The New York City subway system has been a mess for years. Governor Cuomo, Mayor de Blasio, and DA Cy Vance, none of whom ride the subway, have settled on the solution of flooding the subways with 500 new police officers, with de Blasio going so far as to suggest that “75 out of 100” riders agree with the proposal. We did some research of our own, and found a different story: even in a city divided over their comfort with police, New Yorkers are far united in their preference for improving subway service rather than spending money on more police.
We decided to go directly to New Yorkers, surveying subway riders on three occasions in the past month. We approached riders at about a dozen different stations, asking them the same three questions (and optionally recorded demographics):
- Do you support more police in the subway?
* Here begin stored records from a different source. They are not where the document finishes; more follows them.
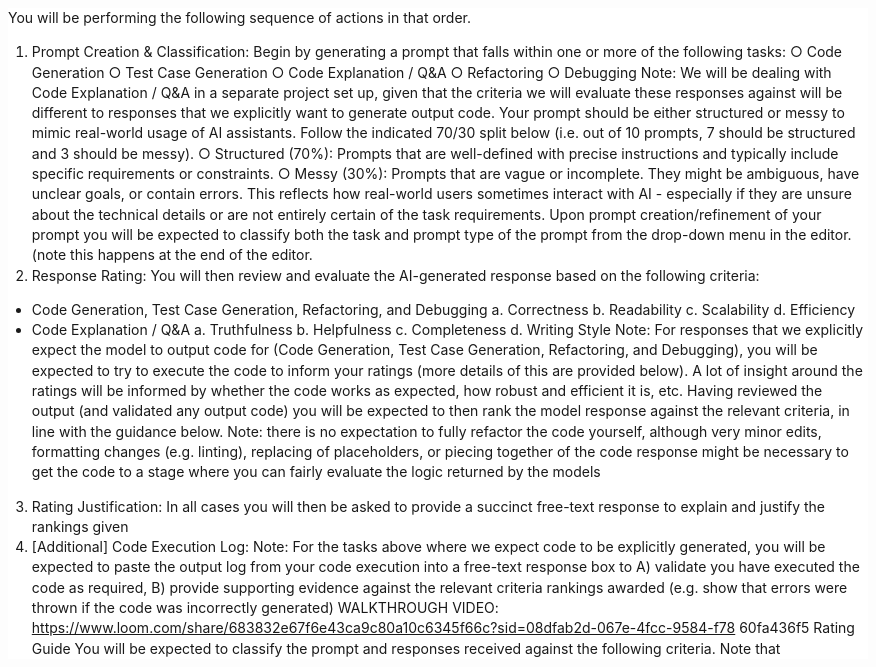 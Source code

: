 You will be performing the following sequence of actions in that order.
1. Prompt Creation & Classification:
Begin by generating a prompt that falls within one or more of the following tasks:
○ Code Generation
○ Test Case Generation
○ Code Explanation / Q&A
○ Refactoring
○ Debugging
Note: We will be dealing with Code Explanation / Q&A in a separate project set up, given that
the criteria we will evaluate these responses against will be different to responses that we
explicitly want to generate output code.
Your prompt should be either structured or messy to mimic real-world usage of AI assistants. Follow
the indicated 70/30 split below (i.e. out of 10 prompts, 7 should be structured and 3 should be messy).
○ Structured (70%): Prompts that are well-defined with precise instructions and typically include
specific requirements or constraints.
○ Messy (30%): Prompts that are vague or incomplete. They might be ambiguous, have unclear
goals, or contain errors. This reflects how real-world users sometimes interact with AI -
especially if they are unsure about the technical details or are not entirely certain of the task
requirements.
Upon prompt creation/refinement of your prompt you will be expected to classify both the task and
prompt type of the prompt from the drop-down menu in the editor. (note this happens at the end of
the editor.
2. Response Rating:
You will then review and evaluate the AI-generated response based on the following criteria:
- Code Generation, Test Case Generation, Refactoring, and Debugging
a. Correctness
b. Readability
c. Scalability
d. Efficiency
- Code Explanation / Q&A
a. Truthfulness
b. Helpfulness
c. Completeness
d. Writing Style
Note: For responses that we explicitly expect the model to output code for (Code Generation, Test
Case Generation, Refactoring, and Debugging), you will be expected to try to execute the code to
inform your ratings (more details of this are provided below). A lot of insight around the ratings will be
informed by whether the code works as expected, how robust and efficient it is, etc.
Having reviewed the output (and validated any output code) you will be expected to then rank the
model response against the relevant criteria, in line with the guidance below.
Note: there is no expectation to fully refactor the code yourself, although very minor edits, formatting
changes (e.g. linting), replacing of placeholders, or piecing together of the code response might be
necessary to get the code to a stage where you can fairly evaluate the logic returned by the models
3. Rating Justification:
In all cases you will then be asked to provide a succinct free-text response to explain and justify the
rankings given
4. [Additional] Code Execution Log:
Note: For the tasks above where we expect code to be explicitly generated, you will be expected to
paste the output log from your code execution into a free-text response box to A) validate you have
executed the code as required, B) provide supporting evidence against the relevant criteria rankings
awarded (e.g. show that errors were thrown if the code was incorrectly generated)
WALKTHROUGH VIDEO:
https://www.loom.com/share/683832e67f6e43ca9c80a10c6345f66c?sid=08dfab2d-067e-4fcc-9584-f78
60fa436f5
Rating Guide
You will be expected to classify the prompt and responses received against the following criteria. Note that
- Does the presence of police in the subway make you feel more safe or less safe?
- Would you prefer New York to spend $120 million per year on more police in the subway or better service?
More than 200 riders completed the survey, and though our poll is not scientific, the questions were presented neutrally, and included follow-ups, particularly on the “F” line, where there were long waits between trains.
Here’s what we learned: New Yorkers are split on whether they support more police in the subway and whether the presence of police in the subway makes them feel more or less safe. A slight majority of riders preferred more police in the subway (49%-45%) and said that police made them feel more safe (48%-38%, with 14% expressing that it depending on the circumstance).
These questions broke on generational and racial fault lines — a strong majority of riders age 40 and under opposed more police and said police made them feel less safe, while two-thirds of riders older than 40 supported more police and said police made them feel more safe. Black riders were least likely to feel safe from the presence of police, while white and Latinx riders felt more safe. Women were slightly more inclined to support police on the subway than men (53%-46%).
But here’s the most important takeaway from our survey: more than 90% of riders would rather spend money on improving service than on police, including a strong majority of riders who initially answered that they wanted more police, and felt safer when police were present.
As a longtime criminal justice advocate and progressive Democrat, and now a candidate for Manhattan District Attorney, I strongly oppose increased spending on police and incarceration to solve society’s problems. Recent events have predictably shown what can go wrong when there are too many police in the subways without a clear directive: a churros lady was arrested, guns were pulled on a teen for turnstile jumping, and two other teens were Tased seemingly without cause. Packs of police are now everywhere, and service is still terrible.
There are many ways we could actually spend this money to improve service, such as hiring more workers to improve tracks. Because our follow-up questions found that police were most desired during late night hours or in isolated stations, funding could be spent on station agents who could keep an eye on platforms. We could even explore free bus fare, like Kansas City.
Regardless of how we best spend money improving the subway, the results of our survey should at the very least give the MTA Board pause on green-lighting the 500 new officer proposal that they are expected to approve on Wednesday. New Yorkers may have pretty different views on hot-button issues, including the role of police in society, but they are also quite practical, and agree overwhelmingly that more police in the subway is simply not the right way to prioritize resources.